◆ What you should do ◆
Among the entries, find the lines with the string "typically" and report them.

◆ Collected data ◆
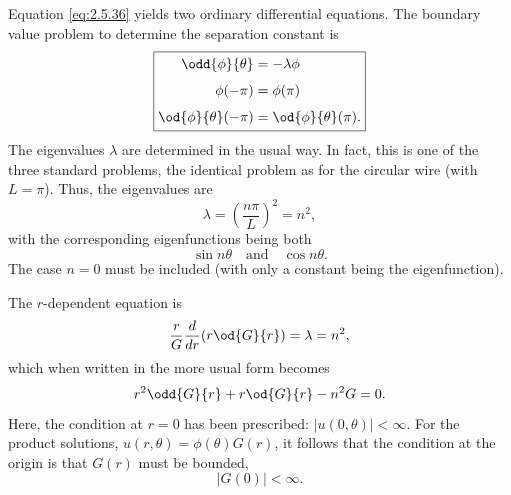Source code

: Equation \eqref{eq:2.5.36} yields two ordinary differential equations. The boundary value problem to determine the separation constant is
\begin{equation}
\label{eq:2.5.37}
\boxed{\begin{aligned}
\odd{\phi}{\theta} &= -\lambda\phi \\[4pt]
\phi(-\pi) &= \phi(\pi) \\[4pt]
\od{\phi}{\theta}(-\pi) &= \od{\phi}{\theta}(\pi).
\end{aligned}}
\end{equation}
The eigenvalues $\lambda$ are determined in the usual way. In fact, this is one of the three standard problems, the identical problem as for the circular wire (with $L = \pi$). Thus, the eigenvalues are
\begin{equation}
\label{eq:2.5.38}
\lambda = \left(\frac{n\pi}{L}\right)^2 = n^2,
\end{equation}
with the corresponding eigenfunctions being both
\begin{equation}
\label{eq:2.5.39}
\sin n\theta \quad\text{and}\quad \cos n\theta.
\end{equation}
The case $n = 0$ must be included (with only a constant being the eigenfunction).

The $r$-dependent equation is
\begin{equation}
\label{eq:2.5.40}
\frac{r}{G}\frac{d}{d r}\!\left(r\od{G}{r}\right) = \lambda = n^2,
\end{equation}
which when written in the more usual form becomes
\begin{equation}
\label{eq:2.5.41}
r^2\odd{G}{r} + r\od{G}{r} - n^2 G = 0.
\end{equation}
Here, the condition at $r = 0$ has been prescribed: $|u(0,\theta)| < \infty$. For the product solutions, $u(r,\theta) = \phi(\theta)G(r)$, it follows that the condition at the origin is that $G(r)$ must be bounded,
\begin{equation}
\label{eq:2.5.42}
|G(0)| < \infty.
\end{equation}

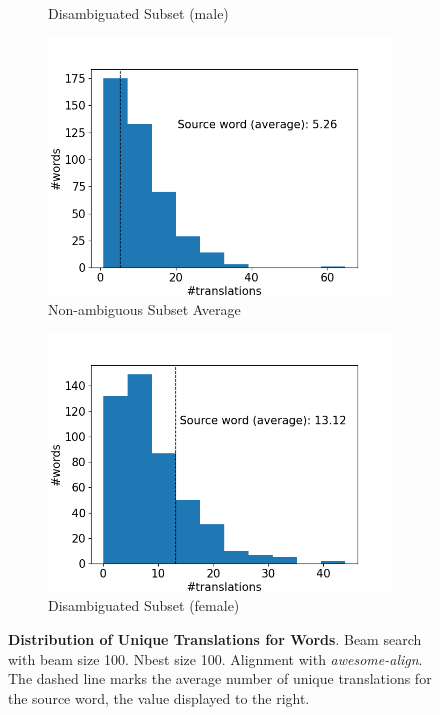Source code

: \begin{figure}[!htb]
\begin{subfigure}{0.49\textwidth}
         \caption{Disambiguated Subset (male)}
     \end{subfigure}
     \begin{subfigure}{0.49\textwidth}
         \centering
         \includegraphics[width=\textwidth]{figures/alignment/align_100/word_translations_average.png}
         \caption{Non-ambiguous Subset Average}
     \end{subfigure}
     \hfill
     \begin{subfigure}{0.49\textwidth}
         \centering
         \includegraphics[width=\textwidth]{figures/alignment/align_100/word_translations_female.png}
         \caption{Disambiguated Subset (female)}
     \end{subfigure}
        \caption[Distribution of Unique Translations for Words: Beam search with beam size 100]{\textbf{Distribution of Unique Translations for Words}. Beam search with beam size 100. Nbest size 100. Alignment with \textit{awesome-align}. The dashed line marks the average number of unique translations for the source word, the value displayed to the right.}
        \label{fig:alignment_graphs_translation_100}

\end{figure}

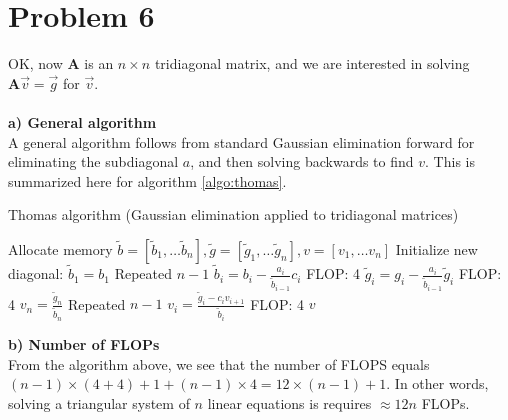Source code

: \documentclass[english,notitlepage]{revtex4}  %
\begin{document}
\section*{Problem 6}
OK, now $\mathbf A$ is an $n\times n$ tridiagonal matrix, and we are interested in solving $\mathbf A \vec v = \vec g$ for $\vec v$.
\\
\\
\textbf{a) General algorithm}
\\
A general algorithm follows from standard Gaussian elimination forward for eliminating the subdiagonal $a$, and then solving backwards to find $v$.
This is summarized  here for algorithm \ref{algo:thomas}.
\begin{algorithm}[H]
    \caption{Thomas algorithm (Gaussian elimination applied to tridiagonal matrices) }\label{algo:thomas}
    \begin{algorithmic}
        \State Allocate memory $\tilde b = \left[\tilde b_1, \ldots \tilde b_n\right], \tilde g = \left[\tilde g_1, \ldots \tilde g_{n}\right], v = \left[v_1, \ldots v_n\right] $
        \State Initialize new diagonal: $\tilde b_1 = b_1$
         \Comment Repeated $n-1$
            \State $\tilde b_i = b_i - \frac{a_i}{\tilde b_{i-1}} c_{i}$ \Comment FLOP: 4
            \State $\tilde g_i = g_i - \frac{a_i}{\tilde b_{i-1}} \tilde g_{i}$ \Comment FLOP: 4
        \EndFor
        \State $v_n = \frac{\tilde g_n}{\tilde b_{n}}$              
         \Comment Repeated $n-1$
            \State $v_i = \frac{\tilde g_i - c_i v_{i+1}}{\tilde b_{i}} $ \Comment FLOP: 4
        \EndFor
        \Return $v$        
    \end{algorithmic}
\end{algorithm}
\textbf{b) Number of FLOPs}
\\
From the algorithm above, we see that the number of FLOPS equals $(n-1)\times(4 + 4) + 1 + (n-1)\times 4 = 12 \times (n-1) + 1$. In other words, solving a triangular system of $n$ linear equations is requires $\approx 12 n$ FLOPs.
\end{document}
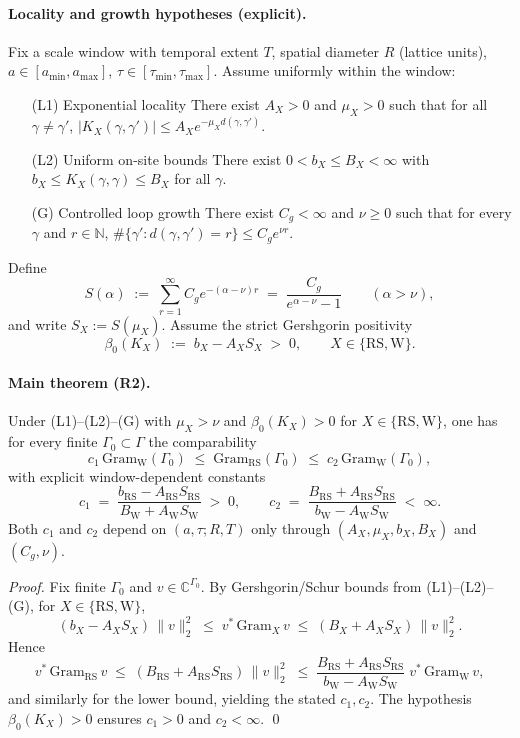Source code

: \documentclass[11pt]{amsart}
\begin{document}
\paragraph{Locality and growth hypotheses (explicit).}
Fix a scale window with temporal extent $T$, spatial diameter $R$ (lattice units), $a\in[a_{\min},a_{\max}]$, $\tau\in[\tau_{\min},\tau_{\max}]$. Assume uniformly within the window:
\begin{itemize}
  \item[(L1) Exponential locality] There exist $A_X>0$ and $\mu_X>0$ such that for all $\gamma\ne\gamma'$, $|K_X(\gamma,\gamma')|\le A_X e^{-\mu_X d(\gamma,\gamma')}$.
  \item[(L2) Uniform on-site bounds] There exist $0<b_X\le B_X<\infty$ with $b_X\le K_X(\gamma,\gamma)\le B_X$ for all $\gamma$.
  \item[(G) Controlled loop growth] There exist $C_g<\infty$ and $\nu\ge 0$ such that for every $\gamma$ and $r\in\mathbb{N}$, $\#\{\gamma': d(\gamma,\gamma')=r\}\le C_g e^{\nu r}$.
\end{itemize}

Define
\[
  S(\alpha)\;:=\;\sum_{r=1}^\infty C_g e^{-(\alpha-\nu) r}\;=\;\frac{C_g}{e^{\alpha-\nu}-1}\qquad (\alpha>\nu),
\]
and write $S_X:=S(\mu_X)$. Assume the strict Gershgorin positivity
\[
  \beta_0(K_X)\;:=\;b_X - A_X S_X\;>\;0,\qquad X\in\{\mathrm{RS},\mathrm{W}\}.
\]

\paragraph{Main theorem (R2).}
Under (L1)--(L2)--(G) with $\mu_X>\nu$ and $\beta_0(K_X)>0$ for $X\in\{\mathrm{RS},\mathrm{W}\}$, one has for every finite $\Gamma_0\subset\Gamma$ the comparability
\[
  c_1\,\mathrm{Gram}_{\mathrm{W}}(\Gamma_0)\;\le\;\mathrm{Gram}_{\mathrm{RS}}(\Gamma_0)\;\le\;c_2\,\mathrm{Gram}_{\mathrm{W}}(\Gamma_0),
\]
with explicit window-dependent constants
\[
  c_1\;=\;\frac{b_{\mathrm{RS}}-A_{\mathrm{RS}} S_{\mathrm{RS}}}{B_{\mathrm{W}}+A_{\mathrm{W}} S_{\mathrm{W}}}\;>\;0,\qquad
  c_2\;=\;\frac{B_{\mathrm{RS}}+A_{\mathrm{RS}} S_{\mathrm{RS}}}{b_{\mathrm{W}}-A_{\mathrm{W}} S_{\mathrm{W}}}\;<\;\infty.
\]
Both $c_1$ and $c_2$ depend on $(a,\tau;R,T)$ only through $(A_X,\mu_X,b_X,B_X)$ and $(C_g,\nu)$.

\emph{Proof.}
Fix finite $\Gamma_0$ and $v\in\mathbb{C}^{\Gamma_0}$. By Gershgorin/Schur bounds from (L1)--(L2)--(G), for $X\in\{\mathrm{RS},\mathrm{W}\}$,
\[
  (b_X-A_X S_X)\,\|v\|_2^2\;\le\; v^*\,\mathrm{Gram}_X\,v\;\le\; (B_X+A_X S_X)\,\|v\|_2^2.
\]
Hence
\[
  v^*\,\mathrm{Gram}_{\mathrm{RS}}\,v\;\le\;(B_{\mathrm{RS}}+A_{\mathrm{RS}} S_{\mathrm{RS}})\,\|v\|_2^2\;\le\;\frac{B_{\mathrm{RS}}+A_{\mathrm{RS}} S_{\mathrm{RS}}}{b_{\mathrm{W}}-A_{\mathrm{W}} S_{\mathrm{W}}}\; v^*\,\mathrm{Gram}_{\mathrm{W}}\,v,
\]
and similarly for the lower bound, yielding the stated $c_1,c_2$. The hypothesis $\beta_0(K_X)>0$ ensures $c_1>0$ and $c_2<\infty$. \qed
\end{document}
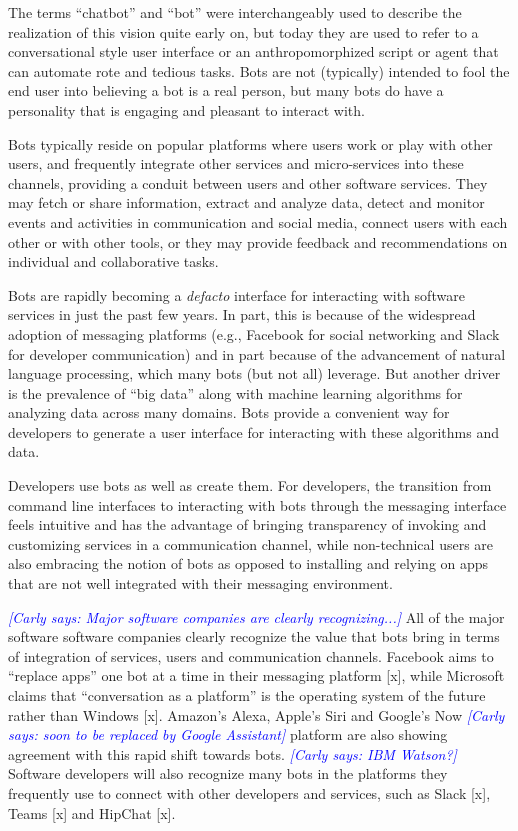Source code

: \documentclass{sig-alternate}
\newcommand{\cl}[1]{\textcolor{blue}{{\it [Carly says: #1]}}}
\begin{document}
The terms ``chatbot'' and ``bot'' were interchangeably used to describe the realization of this vision quite early on, but today they are used to refer to a conversational style user interface or an anthropomorphized script or agent that can automate rote and tedious tasks.
Bots are not (typically) intended to fool the end user into believing a bot is a real person, but many bots do have a personality that is engaging and pleasant to interact with. 
 
Bots typically reside on popular platforms where users work or play with other users, and frequently integrate other services and micro-services into these channels, providing a conduit between users and other software services. 
They may fetch or share information, extract and analyze data, detect and monitor events and activities in communication and social media, connect users with each other or with other tools, or they may provide feedback and recommendations on individual and collaborative tasks. 

Bots are rapidly becoming a \emph{defacto} interface for interacting with software services in just the past few years.  In part, this is because of the widespread adoption of messaging platforms (e.g., Facebook for social networking and Slack for developer communication) and in part because of the advancement of natural language processing, which many bots (but not all) leverage.
But another driver is the prevalence of ``big data'' along with machine learning algorithms for analyzing data across many domains.  Bots provide a convenient way for developers to generate a user interface for interacting with these algorithms and data. 

Developers use bots as well as create them. For developers, the transition from command line interfaces to interacting with bots through the messaging interface feels intuitive and has the advantage of bringing transparency of invoking and customizing services in a communication channel, while non-technical users are also embracing the notion of bots as opposed to installing and relying on apps that are not well integrated with their messaging environment.  

\cl{Major software companies are clearly recognizing...}
All of the major software software companies clearly recognize the value that bots bring in terms of integration of services, users and communication channels. Facebook aims to ``replace apps'' one bot at a time in their messaging platform [x], while Microsoft claims that ``conversation as a platform'' is the operating system of the future rather than Windows [x]. 
Amazon's Alexa, Apple's Siri and Google's Now \cl{soon to be replaced by Google Assistant} platform are also showing agreement with this rapid shift towards bots. \cl{IBM Watson?}
Software developers will also recognize many bots in the platforms they frequently use to connect with other developers and services, such as Slack [x], Teams [x] and HipChat [x]. 
\end{document}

◆ Task result ◆
Bots are not (typically) intended to fool the end user into believing a bot is a real person, but many bots do have a personality that is engaging and pleasant to interact with. 
Bots typically reside on popular platforms where users work or play with other users, and frequently integrate other services and micro-services into these channels, providing a conduit between users and other software services. 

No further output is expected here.